Por: Odilon de Mattos Filho
Em 1808 o Príncipe-regente Dom João de Bragança criou o Banco do Brasil que na época tinha as funções de um Banco Central e Comercial.
Com o passar do tempo observaram que o país necessitava de um sistema para acompanhar a evolução mundial da economia. Desta forma, em 1945 o presidente Getúlio Vargas criou a Superintendência da Moeda e do Crédito (Sumoc), “que recebeu as funções imediatas de exercer o controle sobre o conturbado mercado financeiro e de combater a inflação que ameaçava o país, bem como preparar o cenário para a criação de um banco central1”, ficando a emissão de papel-moeda sob a responsabilidade do Tesouro Nacional.
Passados dezenove anos da criação do Sumoc, em 1964, foi, finalmente, criado Banco Central do Brasil (BC), autarquia federal integrante do Sistema Financeiro Nacional (SFN).
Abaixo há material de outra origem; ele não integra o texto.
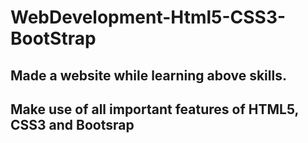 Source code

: # WebDevelopment-Html5-CSS3-BootStrap
## Made a website while learning above skills.
## Make use of all important features of HTML5, CSS3 and Bootsrap
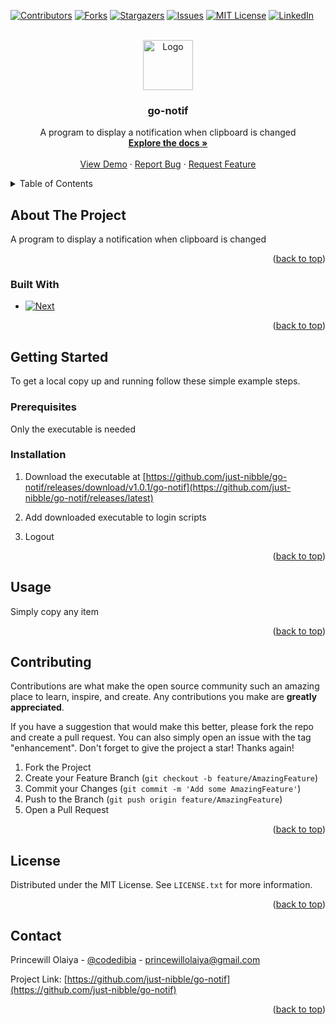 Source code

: <!-- Improved compatibility of back to top link: See: https://github.com/othneildrew/Best-README-Template/pull/73 -->
<a name="readme-top"></a>
<!--
*** Thanks for checking out the Best-README-Template. If you have a suggestion
*** that would make this better, please fork the repo and create a pull request
*** or simply open an issue with the tag "enhancement".
*** Don't forget to give the project a star!
*** Thanks again! Now go create something AMAZING! :D
-->



<!-- PROJECT SHIELDS -->
<!--
*** I'm using markdown "reference style" links for readability.
*** Reference links are enclosed in brackets [ ] instead of parentheses ( ).
*** See the bottom of this document for the declaration of the reference variables
*** for contributors-url, forks-url, etc. This is an optional, concise syntax you may use.
*** https://www.markdownguide.org/basic-syntax/#reference-style-links
-->
[![Contributors][contributors-shield]][contributors-url]
[![Forks][forks-shield]][forks-url]
[![Stargazers][stars-shield]][stars-url]
[![Issues][issues-shield]][issues-url]
[![MIT License][license-shield]][license-url]
[![LinkedIn][linkedin-shield]][linkedin-url]



<!-- PROJECT LOGO -->
<br />
<div align="center">
  <a href="https://github.com/just-nibble/go-notif">
    <img src="images/logo.png" alt="Logo" width="80" height="80">
  </a>

<h3 align="center">go-notif</h3>

  <p align="center">
    A program to display a notification when clipboard is changed
    <br />
    <a href="https://github.com/just-nibble/go-notif"><strong>Explore the docs »</strong></a>
    <br />
    <br />
    <a href="https://github.com/just-nibble/go-notif">View Demo</a>
    ·
    <a href="https://github.com/just-nibble/go-notif/issues">Report Bug</a>
    ·
    <a href="https://github.com/just-nibble/go-notif/issues">Request Feature</a>
  </p>
</div>



<!-- TABLE OF CONTENTS -->
<details>
  <summary>Table of Contents</summary>
  <ol>
    <li>
      <a href="#about-the-project">About The Project</a>
      <ul>
        <li><a href="#built-with">Built With</a></li>
      </ul>
    </li>
    <li>
      <a href="#getting-started">Getting Started</a>
      <ul>
        <li><a href="#prerequisites">Prerequisites</a></li>
        <li><a href="#installation">Installation</a></li>
      </ul>
    </li>
    <li><a href="#usage">Usage</a></li>
    <li><a href="#contributing">Contributing</a></li>
    <li><a href="#license">License</a></li>
    <li><a href="#contact">Contact</a></li>
  </ol>
</details>



<!-- ABOUT THE PROJECT -->
## About The Project
A program to display a notification when clipboard is changed

<p align="right">(<a href="#readme-top">back to top</a>)</p>


### Built With

* [![Next][Go]][Go-url]

<p align="right">(<a href="#readme-top">back to top</a>)</p>



<!-- GETTING STARTED -->
## Getting Started

To get a local copy up and running follow these simple example steps.

### Prerequisites

Only the executable is needed

### Installation

1. Download the executable at [https://github.com/just-nibble/go-notif/releases/download/v1.0.1/go-notif](https://github.com/just-nibble/go-notif/releases/latest)

2. Add downloaded executable to login scripts

3. Logout

<p align="right">(<a href="#readme-top">back to top</a>)</p>



<!-- USAGE EXAMPLES -->
## Usage

Simply copy any item

<p align="right">(<a href="#readme-top">back to top</a>)</p>

<!-- CONTRIBUTING -->
## Contributing

Contributions are what make the open source community such an amazing place to learn, inspire, and create. Any contributions you make are **greatly appreciated**.

If you have a suggestion that would make this better, please fork the repo and create a pull request. You can also simply open an issue with the tag "enhancement".
Don't forget to give the project a star! Thanks again!

1. Fork the Project
2. Create your Feature Branch (`git checkout -b feature/AmazingFeature`)
3. Commit your Changes (`git commit -m 'Add some AmazingFeature'`)
4. Push to the Branch (`git push origin feature/AmazingFeature`)
5. Open a Pull Request

<p align="right">(<a href="#readme-top">back to top</a>)</p>



<!-- LICENSE -->
## License

Distributed under the MIT License. See `LICENSE.txt` for more information.

<p align="right">(<a href="#readme-top">back to top</a>)</p>



<!-- CONTACT -->
## Contact

Princewill Olaiya - [@codedibia](https://twitter.com/codedibia) - princewillolaiya@gmail.com

Project Link: [https://github.com/just-nibble/go-notif](https://github.com/just-nibble/go-notif)

<p align="right">(<a href="#readme-top">back to top</a>)</p>

<!-- MARKDOWN LINKS & IMAGES -->
<!-- https://www.markdownguide.org/basic-syntax/#reference-style-links -->
[contributors-shield]: https://img.shields.io/github/contributors/just-nibble/go-notif.svg?style=for-the-badge
[contributors-url]: https://github.com/just-nibble/go-notif/graphs/contributors
[forks-shield]: https://img.shields.io/github/forks/just-nibble/go-notif.svg?style=for-the-badge
[forks-url]: https://github.com/just-nibble/go-notif/network/members
[stars-shield]: https://img.shields.io/github/stars/just-nibble/go-notif.svg?style=for-the-badge
[stars-url]: https://github.com/just-nibble/go-notif/stargazers
[issues-shield]: https://img.shields.io/github/issues/just-nibble/go-notif.svg?style=for-the-badge
[issues-url]: https://github.com/just-nibble/go-notif/issues
[license-shield]: https://img.shields.io/github/license/just-nibble/go-notif.svg?style=for-the-badge
[license-url]: https://github.com/just-nibble/go-notif/blob/master/LICENSE.txt
[linkedin-shield]: https://img.shields.io/badge/-LinkedIn-black.svg?style=for-the-badge&logo=linkedin&colorB=555
[linkedin-url]: https://linkedin.com/in/princewill-olaiya
[product-screenshot]: images/screenshot.png
[Go]: https://img.shields.io/badge/Go-000000?style=for-the-badge&logo=go&logoColor=white
[Go-url]: https://go.dev/

 
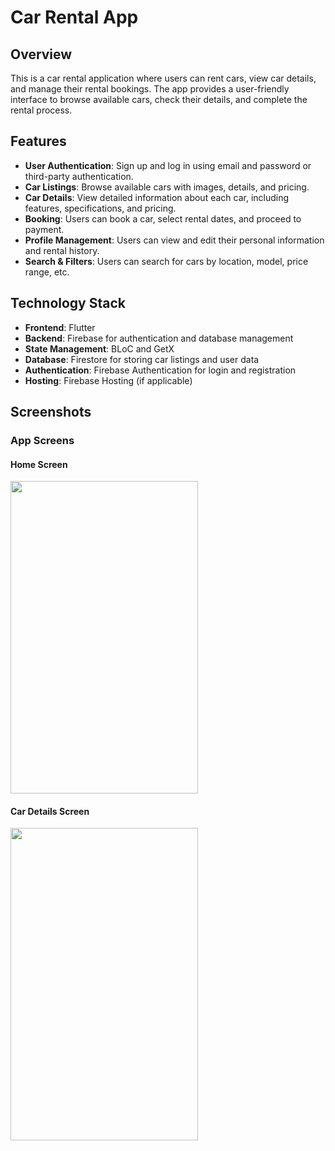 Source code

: # Car Rental App

## Overview

This is a car rental application where users can rent cars, view car details, and manage their rental bookings. The app provides a user-friendly interface to browse available cars, check their details, and complete the rental process.

## Features

- **User Authentication**: Sign up and log in using email and password or third-party authentication.
- **Car Listings**: Browse available cars with images, details, and pricing.
- **Car Details**: View detailed information about each car, including features, specifications, and pricing.
- **Booking**: Users can book a car, select rental dates, and proceed to payment.
- **Profile Management**: Users can view and edit their personal information and rental history.
- **Search & Filters**: Users can search for cars by location, model, price range, etc.

## Technology Stack

- **Frontend**: Flutter
- **Backend**: Firebase for authentication and database management
- **State Management**: BLoC and GetX
- **Database**: Firestore for storing car listings and user data
- **Authentication**: Firebase Authentication for login and registration
- **Hosting**: Firebase Hosting (if applicable)

## Screenshots

### App Screens

#### Home Screen
<img src="https://github.com/user-attachments/assets/a9b8db94-7f2d-4938-b61e-c8d0e56a02df" width="300" height="500" />

#### Car Details Screen
<img src="https://github.com/user-attachments/assets/7c2a15d5-31e8-4f9b-a9b2-953673f302b7" width="300" height="500" />

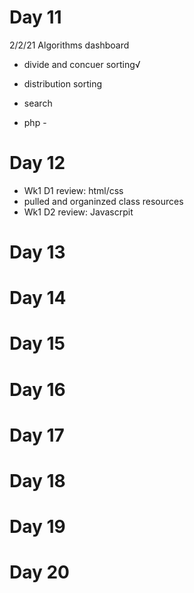 # Day 11
2/2/21
Algorithms dashboard 
- divide and concuer sorting√
- distribution sorting
- search

- php - 

# Day 12
- Wk1 D1 review: html/css
- pulled and organinzed class resources
- Wk1 D2 review: Javascrpit

# Day 13
# Day 14
# Day 15
# Day 16
# Day 17
# Day 18
# Day 19
# Day 20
Com a financeirização da economia, o livre trânsito do dinheiro mundo afora e com a pouca regulamentação, os Bancos Comerciais começaram a ter enormes lucros e como todo banqueiro busca alternativas para ampliar os seus lucros, os banqueiros brasileiros e estrangeiros começaram a fazer lobby junto aos políticos para tentar indicar o presidente do Banco Central que, na verdade, trabalharia, na defesa dos seus interesses.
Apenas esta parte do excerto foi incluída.